» What needs to be done: Count how many lines in the data hold the word "Memoization", and give that number alone.

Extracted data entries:
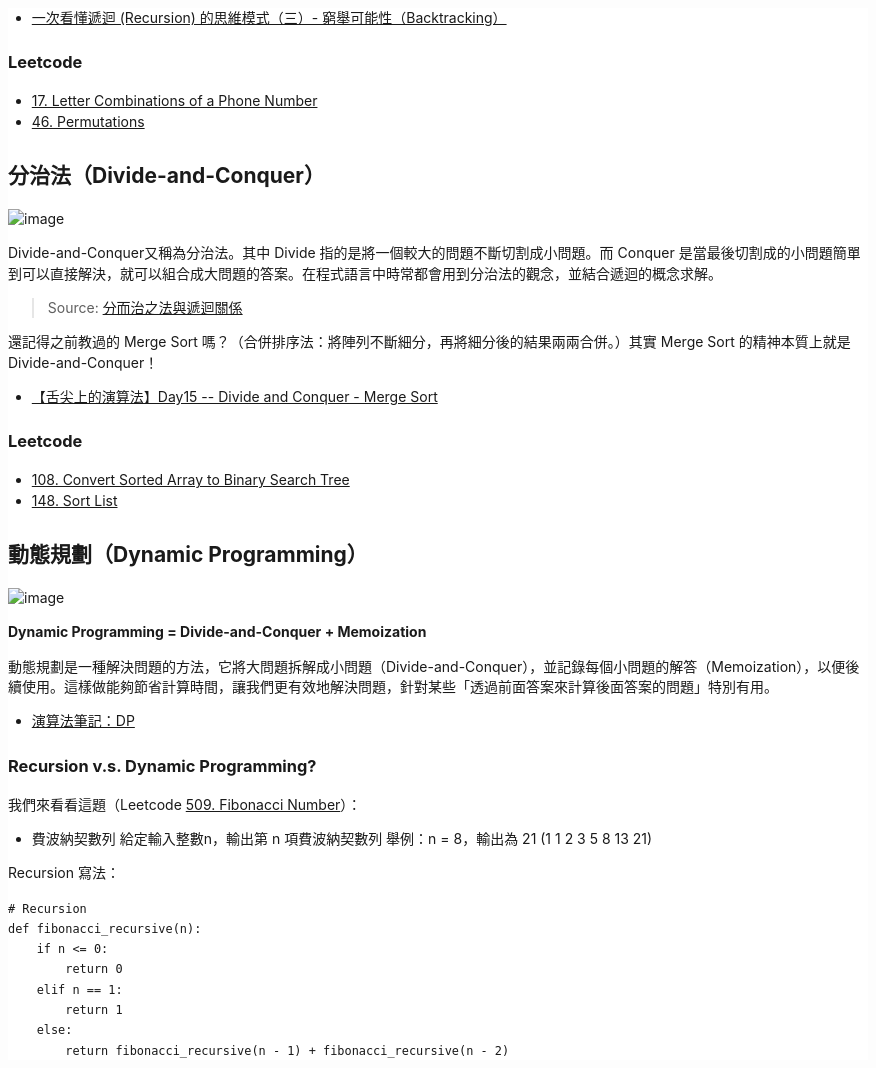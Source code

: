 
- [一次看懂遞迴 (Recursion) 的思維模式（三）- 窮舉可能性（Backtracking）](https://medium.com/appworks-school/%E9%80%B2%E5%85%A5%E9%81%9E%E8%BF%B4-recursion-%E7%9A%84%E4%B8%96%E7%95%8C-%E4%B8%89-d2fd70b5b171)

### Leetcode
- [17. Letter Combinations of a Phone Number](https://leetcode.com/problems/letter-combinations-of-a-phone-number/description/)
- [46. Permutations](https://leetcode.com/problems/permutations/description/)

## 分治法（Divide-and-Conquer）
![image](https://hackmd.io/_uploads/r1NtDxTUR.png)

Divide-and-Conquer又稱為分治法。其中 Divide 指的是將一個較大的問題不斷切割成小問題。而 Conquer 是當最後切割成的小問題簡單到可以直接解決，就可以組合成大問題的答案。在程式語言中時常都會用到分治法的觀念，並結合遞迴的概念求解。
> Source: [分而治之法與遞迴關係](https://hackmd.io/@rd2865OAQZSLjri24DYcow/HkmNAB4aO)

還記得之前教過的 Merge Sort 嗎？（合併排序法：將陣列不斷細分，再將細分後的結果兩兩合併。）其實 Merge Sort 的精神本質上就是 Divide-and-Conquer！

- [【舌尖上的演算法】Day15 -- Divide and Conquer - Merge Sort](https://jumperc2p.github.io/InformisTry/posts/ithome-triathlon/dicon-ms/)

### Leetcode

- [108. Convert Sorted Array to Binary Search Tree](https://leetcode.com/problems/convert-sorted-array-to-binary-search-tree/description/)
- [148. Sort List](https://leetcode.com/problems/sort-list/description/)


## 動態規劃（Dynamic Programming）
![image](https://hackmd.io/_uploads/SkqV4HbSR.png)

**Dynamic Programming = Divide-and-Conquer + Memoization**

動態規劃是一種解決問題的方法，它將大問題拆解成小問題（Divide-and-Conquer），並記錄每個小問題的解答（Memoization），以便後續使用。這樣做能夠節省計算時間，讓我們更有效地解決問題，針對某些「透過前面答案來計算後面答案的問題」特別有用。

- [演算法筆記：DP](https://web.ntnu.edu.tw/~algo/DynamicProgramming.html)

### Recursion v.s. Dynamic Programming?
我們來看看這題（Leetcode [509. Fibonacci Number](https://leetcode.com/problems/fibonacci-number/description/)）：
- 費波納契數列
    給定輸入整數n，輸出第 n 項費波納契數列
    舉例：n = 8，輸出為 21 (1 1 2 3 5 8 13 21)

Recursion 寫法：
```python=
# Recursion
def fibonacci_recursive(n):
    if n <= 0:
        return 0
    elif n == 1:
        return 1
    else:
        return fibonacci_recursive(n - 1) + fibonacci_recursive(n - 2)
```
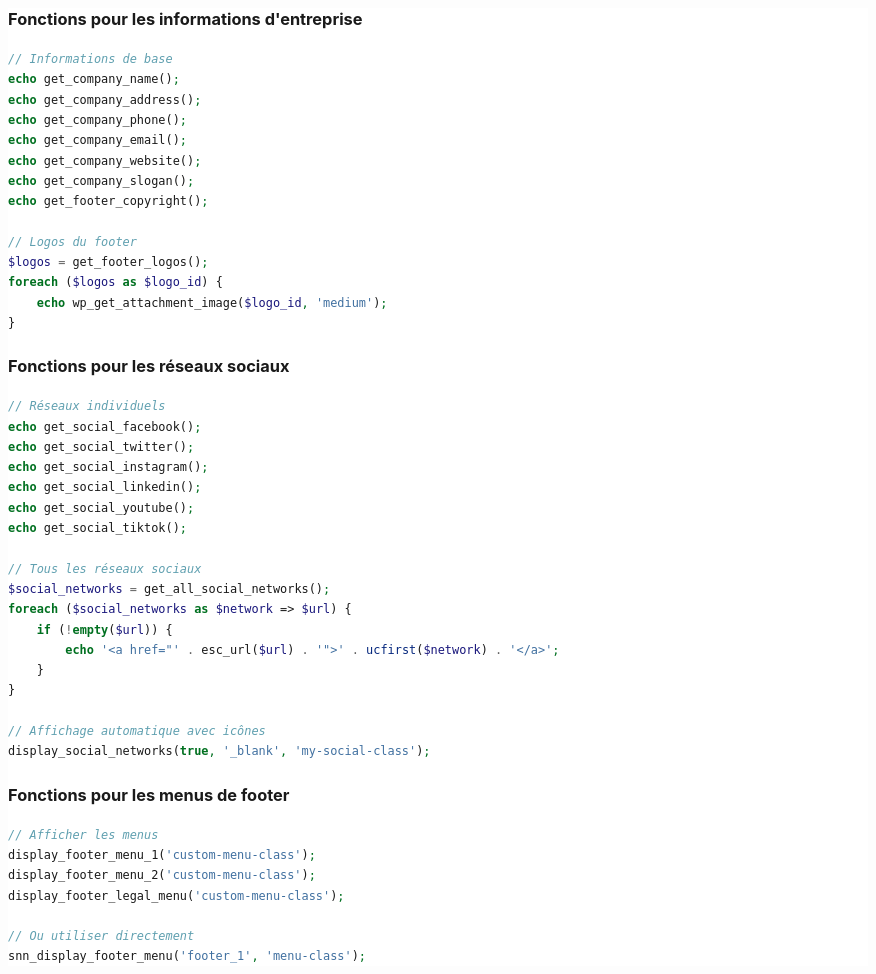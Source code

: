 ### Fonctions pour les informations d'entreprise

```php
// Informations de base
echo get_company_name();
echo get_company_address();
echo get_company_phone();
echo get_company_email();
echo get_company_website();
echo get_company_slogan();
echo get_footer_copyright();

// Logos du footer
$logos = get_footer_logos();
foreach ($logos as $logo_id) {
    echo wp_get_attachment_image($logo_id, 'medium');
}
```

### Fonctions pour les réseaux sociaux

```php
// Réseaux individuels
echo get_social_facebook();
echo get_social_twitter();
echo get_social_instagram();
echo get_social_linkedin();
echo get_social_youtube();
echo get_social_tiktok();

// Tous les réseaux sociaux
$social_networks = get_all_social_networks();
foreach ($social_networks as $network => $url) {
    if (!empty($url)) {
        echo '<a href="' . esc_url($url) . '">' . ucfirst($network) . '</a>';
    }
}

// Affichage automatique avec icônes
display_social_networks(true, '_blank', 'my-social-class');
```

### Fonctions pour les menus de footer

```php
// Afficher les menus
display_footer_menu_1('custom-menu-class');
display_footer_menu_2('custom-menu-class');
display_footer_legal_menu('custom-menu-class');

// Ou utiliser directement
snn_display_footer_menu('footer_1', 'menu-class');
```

» Answer to this exercise: 2